-------- EXTRACTED ENTRIES --------
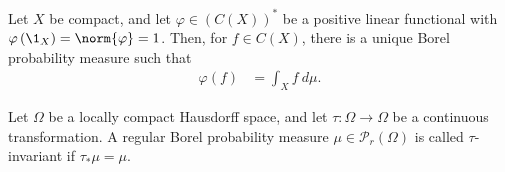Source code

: \begin{theorem}
  Let $X$ be compact, and let $\varphi\in \left(C\left(X\right)\right)^{\ast}$ be a positive linear functional with $\varphi\left(\1_{X}\right) = \norm{\varphi} = 1$. Then, for $f\in C(X)$, there is a unique Borel probability measure such that
  \begin{align*}
    \varphi\left(f\right) &= \int_{X}^{} f\:d\mu.
  \end{align*}
\end{theorem}
\begin{definition}
  Let $\Omega$ be a locally compact Hausdorff space, and let $\tau: \Omega\rightarrow \Omega$ be a continuous transformation. A regular Borel probability measure $\mu\in \mathcal{P}_{r}\left(\Omega\right)$ is called $\tau$-invariant if $\tau_{\ast}\mu = \mu$.
\end{definition}

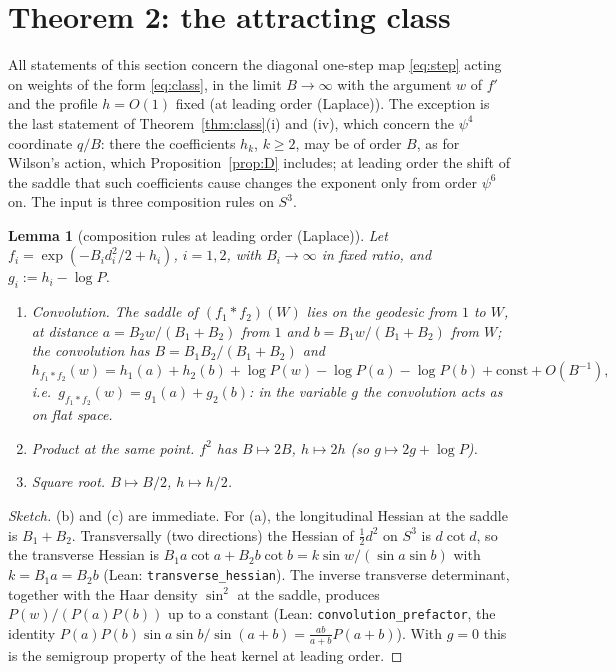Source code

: \documentclass[11pt,a4paper]{article}
\newtheorem{lemma}{Lemma}[section]
\theoremstyle{definition}
\theoremstyle{remark}
\newcommand{\code}[1]{\texttt{#1}}
\begin{document}
\section{Theorem 2: the attracting class}\label{sec:thm2}

All statements of this section concern the diagonal one-step map \eqref{eq:step} acting on weights of the form \eqref{eq:class}, in the limit $B\to\infty$ with the argument $w$ of $f'$ and the profile $h=O(1)$ fixed (at leading order (Laplace)). The exception is the last statement of Theorem~\ref{thm:class}(i) and (iv), which concern the $\psi^4$ coordinate $q/B$: there the coefficients $h_k$, $k\ge2$, may be of order $B$, as for Wilson's action, which Proposition~\ref{prop:D} includes; at leading order the shift of the saddle that such coefficients cause changes the exponent only from order $\psi^6$ on.
The input is three composition rules on $S^3$.

\begin{lemma}[composition rules at leading order (Laplace)]\label{lem:rules}
Let $f_i=\exp(-B_id_i^2/2+h_i)$, $i=1,2$, with $B_i\to\infty$ in fixed ratio, and $g_i:=h_i-\log P$.
\begin{enumerate}[label=(\alph*)]
\item \emph{Convolution.} The saddle of $(f_1*f_2)(W)$ lies on the geodesic from $1$ to $W$, at distance $a=B_2w/(B_1+B_2)$ from $1$ and $b=B_1w/(B_1+B_2)$ from $W$; the convolution has $B=B_1B_2/(B_1+B_2)$ and
\[
h_{f_1*f_2}(w)=h_1(a)+h_2(b)+\log P(w)-\log P(a)-\log P(b)+\mathrm{const}+O(B^{-1}),
\]
i.e.\ $g_{f_1*f_2}(w)=g_1(a)+g_2(b)$: in the variable $g$ the convolution acts as on flat space.
\item \emph{Product at the same point.} $f^2$ has $B\mapsto2B$, $h\mapsto2h$ (so $g\mapsto2g+\log P$).
\item \emph{Square root.} $B\mapsto B/2$, $h\mapsto h/2$.
\end{enumerate}
\end{lemma}

\begin{proof}[Sketch]
(b) and (c) are immediate.
For (a), the longitudinal Hessian at the saddle is $B_1+B_2$.
Transversally (two directions) the Hessian of $\tfrac12d^2$ on $S^3$ is $d\cot d$, so the transverse Hessian is $B_1a\cot a+B_2b\cot b=k\sin w/(\sin a\sin b)$ with $k=B_1a=B_2b$ (Lean: \code{transverse\_hessian}).
The inverse transverse determinant, together with the Haar density $\sin^2$ at the saddle, produces $P(w)/(P(a)P(b))$ up to a constant (Lean: \code{convolution\_prefactor}, the identity $P(a)P(b)\sin a\sin b/\sin(a+b)=\frac{ab}{a+b}P(a+b)$).
With $g=0$ this is the semigroup property of the heat kernel at leading order.
\end{proof}
\end{document}
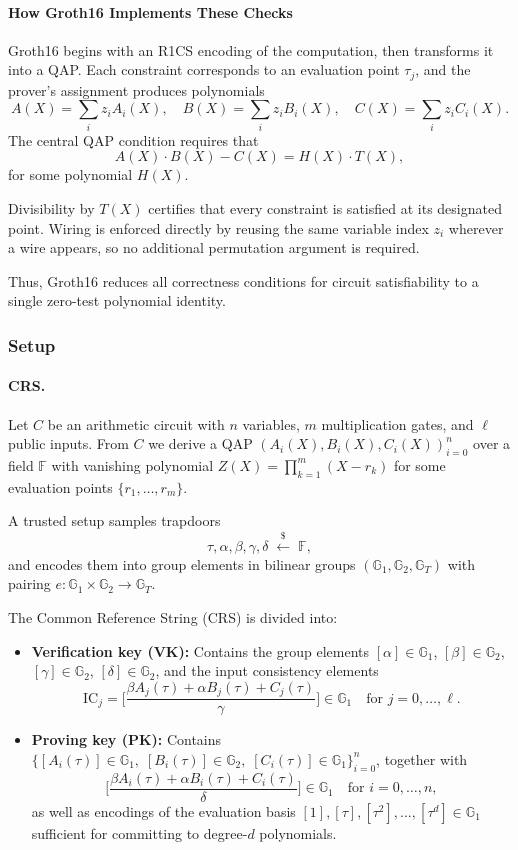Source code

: \paragraph{How Groth16 Implements These Checks}
Groth16 begins with an R1CS encoding of the computation, then transforms it into a QAP.  
Each constraint corresponds to an evaluation point $\tau_j$, and the prover’s assignment produces polynomials
\[
A(X) = \sum_i z_i A_i(X), \quad 
B(X) = \sum_i z_i B_i(X), \quad 
C(X) = \sum_i z_i C_i(X).
\]
The central QAP condition requires that
\[
A(X) \cdot B(X) - C(X) = H(X) \cdot T(X),
\]
for some polynomial $H(X)$.  

Divisibility by $T(X)$ certifies that every constraint is satisfied at its designated point.  
Wiring is enforced directly by reusing the same variable index $z_i$ wherever a wire appears,  
so no additional permutation argument is required.  

Thus, Groth16 reduces all correctness conditions for circuit satisfiability to a single zero-test polynomial identity.

\subsubsection*{Setup}

\paragraph{CRS.}
Let $C$ be an arithmetic circuit with $n$ variables, $m$ multiplication gates, 
and $\ell$ public inputs. 
From $C$ we derive a QAP $(A_i(X),B_i(X),C_i(X))_{i=0}^n$ over a field $\mathbb{F}$ 
with vanishing polynomial $Z(X) = \prod_{k=1}^m (X - r_k)$ for some evaluation points $\{r_1,\ldots,r_m\}$. 

A trusted setup samples trapdoors 
\[
\tau,\alpha,\beta,\gamma,\delta \;\xleftarrow{\$}\;\mathbb{F},
\]
and encodes them into group elements in bilinear groups 
$(\mathbb{G}_1,\mathbb{G}_2,\mathbb{G}_T)$ with pairing $e:\mathbb{G}_1\times \mathbb{G}_2\to\mathbb{G}_T$.

The Common Reference String (CRS) is divided into:
\begin{itemize}
    \item \textbf{Verification key (VK):} 
    Contains the group elements $[\alpha]\in\mathbb{G}_1$, $[\beta]\in\mathbb{G}_2$, $[\gamma]\in\mathbb{G}_2$, $[\delta]\in\mathbb{G}_2$, 
    and the input consistency elements
    \[
    \mathrm{IC}_j = \Big[\frac{\beta A_j(\tau)+\alpha B_j(\tau)+C_j(\tau)}{\gamma}\Big] \in \mathbb{G}_1
    \quad\text{for } j=0,\dots,\ell.
    \]

    \item \textbf{Proving key (PK):} 
    Contains $\{[A_i(\tau)]\in\mathbb{G}_1,\; [B_i(\tau)]\in\mathbb{G}_2,\; [C_i(\tau)]\in\mathbb{G}_1\}_{i=0}^n$, 
    together with 
    \[
    \Big[\frac{\beta A_i(\tau)+\alpha B_i(\tau)+C_i(\tau)}{\delta}\Big]\in \mathbb{G}_1 \quad \text{for } i=0,\dots,n,
    \]
    as well as encodings of the evaluation basis $[1],[\tau],[\tau^2],\ldots,[\tau^d] \in \mathbb{G}_1$
    sufficient for committing to degree-$d$ polynomials.  
\end{itemize}

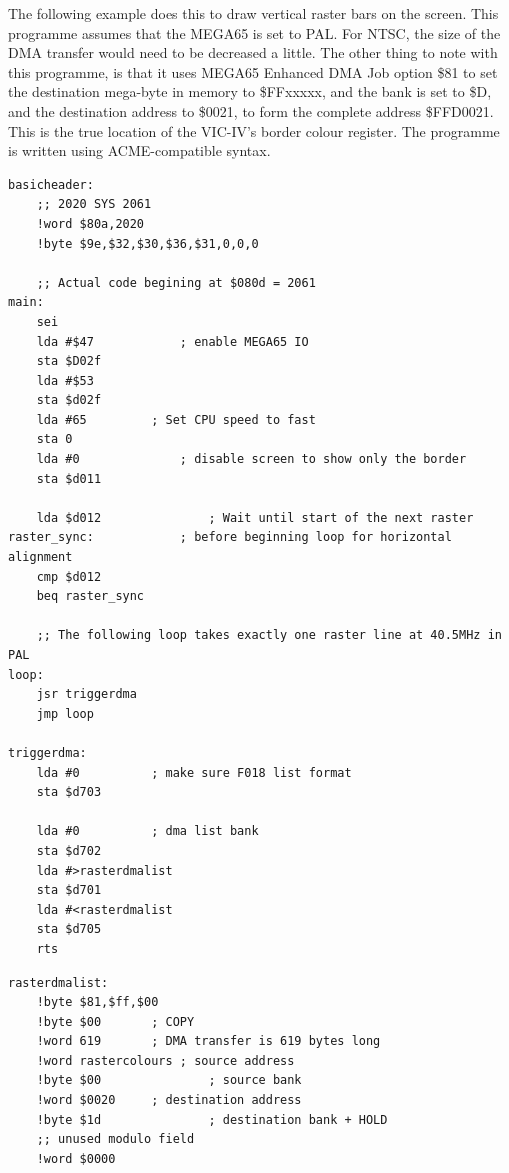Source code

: The following example does this to draw vertical raster bars on the screen.
This programme assumes that the MEGA65 is set to PAL.  For NTSC, the size of the DMA transfer
would need to be decreased a little.  The other thing to note with this programme, is that
it uses MEGA65 Enhanced DMA Job option \$81 to set the destination mega-byte in memory to
\$FFxxxxx, and the bank is set to \$D, and the destination address to \$0021, to form the
complete address \$FFD0021.  This is the true location of the VIC-IV's border colour register.
The programme is written using ACME-compatible syntax.

\begin{tcolorbox}[colback=black,coltext=white]
\verbatimfont{\codefont}
\begin{verbatim}
basicheader:
	;; 2020 SYS 2061
	!word $80a,2020
	!byte $9e,$32,$30,$36,$31,0,0,0

	;; Actual code begining at $080d = 2061
main:
	sei
	lda #$47        	; enable MEGA65 IO
	sta $D02f
	lda #$53
	sta $d02f
	lda #65 		; Set CPU speed to fast
	sta 0
	lda #0            	; disable screen to show only the border
	sta $d011

	lda $d012              	; Wait until start of the next raster
raster_sync:	  		; before beginning loop for horizontal alignment
	cmp $d012
	beq raster_sync

	;; The following loop takes exactly one raster line at 40.5MHz in PAL
loop:
	jsr triggerdma
	jmp loop

triggerdma:
	lda #0			; make sure F018 list format
	sta $d703

	lda #0     		; dma list bank
	sta $d702
	lda #>rasterdmalist
	sta $d701
	lda #<rasterdmalist
	sta $d705
	rts
\end{verbatim}
\end{tcolorbox}

\begin{tcolorbox}[colback=black,coltext=white]
\verbatimfont{\codefont}
\begin{verbatim}
rasterdmalist:
	!byte $81,$ff,$00
	!byte $00 		; COPY
	!word 619 		; DMA transfer is 619 bytes long
	!word rastercolours	; source address
	!byte $00               ; source bank
	!word $0020		; destination address
	!byte $1d               ; destination bank + HOLD
	;; unused modulo field
	!word $0000
\end{verbatim}
\end{tcolorbox}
--------
◆ TASK DIRECTIONS
Nothing but the lines from the one with "jsr triggerdma" through the final line of the records may appear in the answer, and each must be transcribed exactly.

◆ REPLY TO THE EXERCISE
	jsr triggerdma
	jmp loop

triggerdma:
	lda #0			; make sure F018 list format
	sta $d703

	lda #0     		; dma list bank
	sta $d702
	lda #>rasterdmalist
	sta $d701
	lda #<rasterdmalist
	sta $d705
	rts
\end{verbatim}
\end{tcolorbox}

\begin{tcolorbox}[colback=black,coltext=white]
\verbatimfont{\codefont}
\begin{verbatim}
rasterdmalist:
	!byte $81,$ff,$00
	!byte $00 		; COPY
	!word 619 		; DMA transfer is 619 bytes long
	!word rastercolours	; source address
	!byte $00               ; source bank
	!word $0020		; destination address
	!byte $1d               ; destination bank + HOLD
	;; unused modulo field
	!word $0000
\end{verbatim}
\end{tcolorbox}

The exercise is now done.